Breaking free of climate-controlled faith
15 I know your works; you are neither cold
nor hot. I wish that you were either cold or hot.
16 So, because you are lukewarm, and neither cold nor hot,
I am about to spit you out of my mouth. 17 For you say, "I am
rich, I have prospered, and I need nothing." You do not realize that you are
wretched, pitiable, poor, blind, and naked.
Revelations 3:15-17
I have to stop and think that this text was written before
advertising, because none of us ever thinks we need nothing.
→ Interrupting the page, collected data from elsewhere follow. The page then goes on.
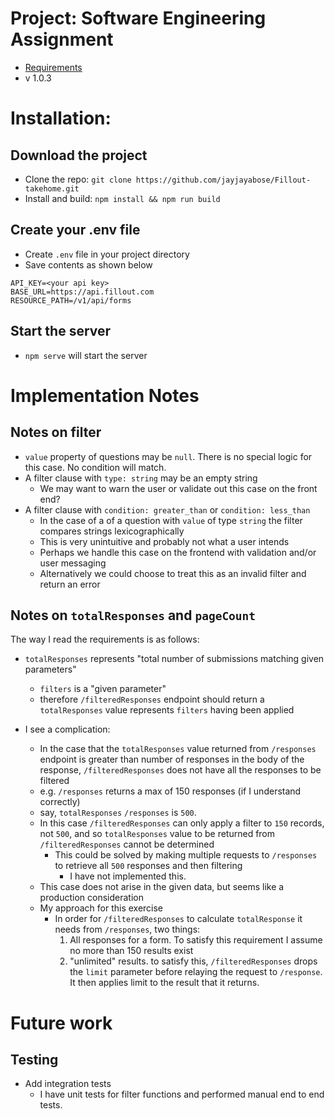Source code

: # Project: Software Engineering Assignment
- [Requirements](https://fillout.notion.site/Software-engineering-assignment-fbd58fd78f59495c99866b91b1358221)
- v 1.0.3

# Installation:
## Download the project
- Clone the repo: `git clone https://github.com/jayjayabose/Fillout-takehome.git`
- Install and build: `npm install && npm run build`

## Create your .env file
- Create `.env` file in your project directory
- Save contents as shown below 
```
API_KEY=<your api key>
BASE_URL=https://api.fillout.com
RESOURCE_PATH=/v1/api/forms
```

## Start the server
- `npm serve` will start the server

# Implementation Notes
## Notes on filter
- `value` property of questions may be `null`. There is no special logic for this case. No condition will match.
- A filter clause with `type: string` may be an empty string
  - We may want to warn the user or validate out this case on the front end?
- A filter clause with `condition: greater_than` or `condition: less_than` 
    - In the case of a of a question with `value` of type `string` the filter compares strings lexicographically
    - This is very unintuitive and probably not what a user intends
    - Perhaps we handle this case on the frontend with validation and/or user messaging
    - Alternatively we could choose to treat this as an invalid filter and return an error

## Notes on `totalResponses` and `pageCount`
The way I read the requirements is as follows:
- `totalResponses` represents "total number of submissions matching given parameters"
  - `filters` is a "given parameter"
  - therefore `/filteredResponses` endpoint should return a `totalResponses` value represents `filters` having been applied 

- I see a complication:
  -  In the case that the `totalResponses` value returned from `/responses` endpoint is greater than number of responses in the body of the response,  `/filteredResponses` does not have all the responses to be filtered
    - e.g. `/responses` returns a max of 150 responses (if I understand correctly)
    - say, `totalResponses` `/responses` is `500`. 
    - In this case `/filteredResponses` can only apply a filter to `150` records, not `500`, and so `totalResponses` value to be returned from `/filteredResponses` cannot be determined
      - This could be solved by making multiple requests to `/responses` to retrieve all `500` responses and then filtering
        - I have not implemented this.
  - This case does not arise in the given data, but seems like a production consideration
  - My approach for this exercise
    - In order for `/filteredResponses` to calculate `totalResponse` it needs from `/responses`, two things:
      1. All responses for a form. To satisfy this requirement I assume no more than 150 results exist
      2. "unlimited" results. to satisfy this, `/filteredResponses` drops the `limit` parameter before relaying the request to `/response`. It then applies limit to the result that it returns.

# Future work
## Testing
- Add integration tests
  - I have unit tests for filter functions and performed manual end to end tests.      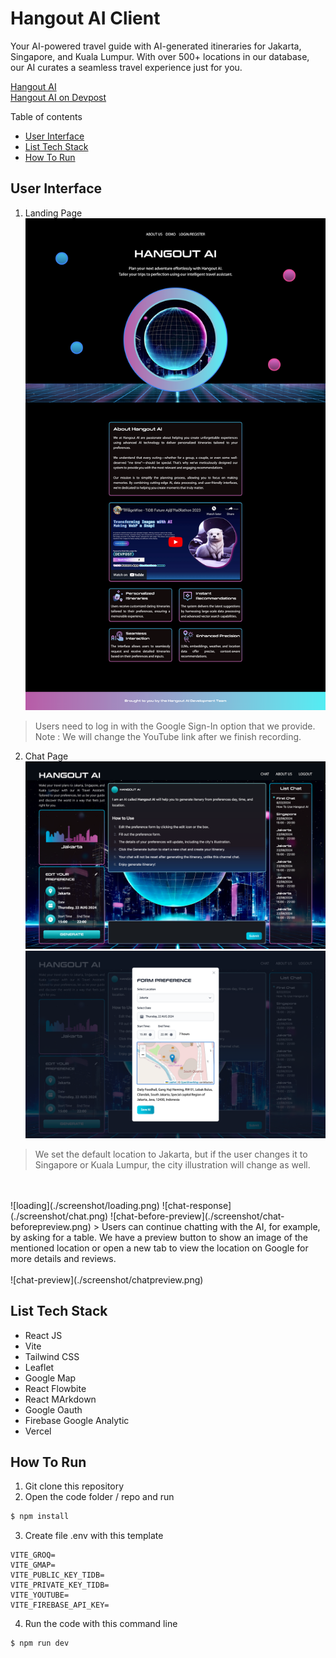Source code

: # Hangout AI Client

Your AI-powered travel guide with AI-generated itineraries for Jakarta, Singapore, and Kuala Lumpur. With over 500+ locations in our database, our AI curates a seamless travel experience just for you.

[Hangout AI](https://hangout-ai.vercel.app/)  
[Hangout AI on Devpost](https://devpost.com/software/hangout-ai)

Table of contents
- [User Interface](#user-interface)
- [List Tech Stack](#list-tech-stack)
- [How To Run](#how-to-run)

## User Interface

1. Landing Page 
![landingpage](./screenshot/landingpage.png)
> Users need to log in with the Google Sign-In option that we provide.  
> Note : We will change the YouTube link after we finish recording.

2. Chat Page 
![chat](./screenshot/home.png)
![form](./screenshot/form.png)
> We set the default location to Jakarta, but if the user changes it to Singapore or Kuala Lumpur, the city illustration will change as well.
<br/>
<br/>
![loading](./screenshot/loading.png)
![chat-response](./screenshot/chat.png)
![chat-before-preview](./screenshot/chat-beforepreview.png)
> Users can continue chatting with the AI, for example, by asking for a table. We have a preview button to show an image of the mentioned location or open a new tab to view the location on Google for more details and reviews.
<br/>
<br/>
![chat-preview](./screenshot/chatpreview.png)

## List Tech Stack
- React JS
- Vite
- Tailwind CSS
- Leaflet 
- Google Map
- React Flowbite
- React MArkdown 
- Google Oauth 
- Firebase Google Analytic
- Vercel 

## How To Run 

1. Git clone this repository 
2. Open the code folder / repo and run 
```bash 
$ npm install 
```
3. Create file .env with this template 
```
VITE_GROQ=
VITE_GMAP=
VITE_PUBLIC_KEY_TIDB=
VITE_PRIVATE_KEY_TIDB=
VITE_YOUTUBE=
VITE_FIREBASE_API_KEY=
```
4. Run the code with this command line
```bash
$ npm run dev
```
We get
really annoyed by our children at the checkout counter when they have
to have whatever it is that the market puts there to tempt them, but
the only difference between us and them is that if something catches our eye we can buy it,
wheras the kids have to go through us.
But in a sense we still can get to the place where we are rich enough
and prosperous enough and don't really need God, which is what the
verses from Revelations is about. And we are a prosperous nation. It is about the
lukewarm faith of a self-satisfied people. It is about the faith of
the rich man whom Jesus invited to follow Him, after advising him to
sell all that he had.
Jesus knew that the man's faith would grow as
his need did. His faith would grow as his faith in things and money
diminished. Jesus knew that possessions can create a barrier between God and
humans that makes real faith impossible.
What we end up with is climate-controlled faith. It never grows
completely cold and it never gets too hot. It is that lukewarm state
that John writes about in Revelations.
That is why fasting is good for the soul.
That is why any kind of deprivation is good for the soul. It helps us
to know our dependence on God.
People in need find their faith really fast if there is any faith left
to find. If they have not gotten so used to depending on material
things that they forget the real source of life.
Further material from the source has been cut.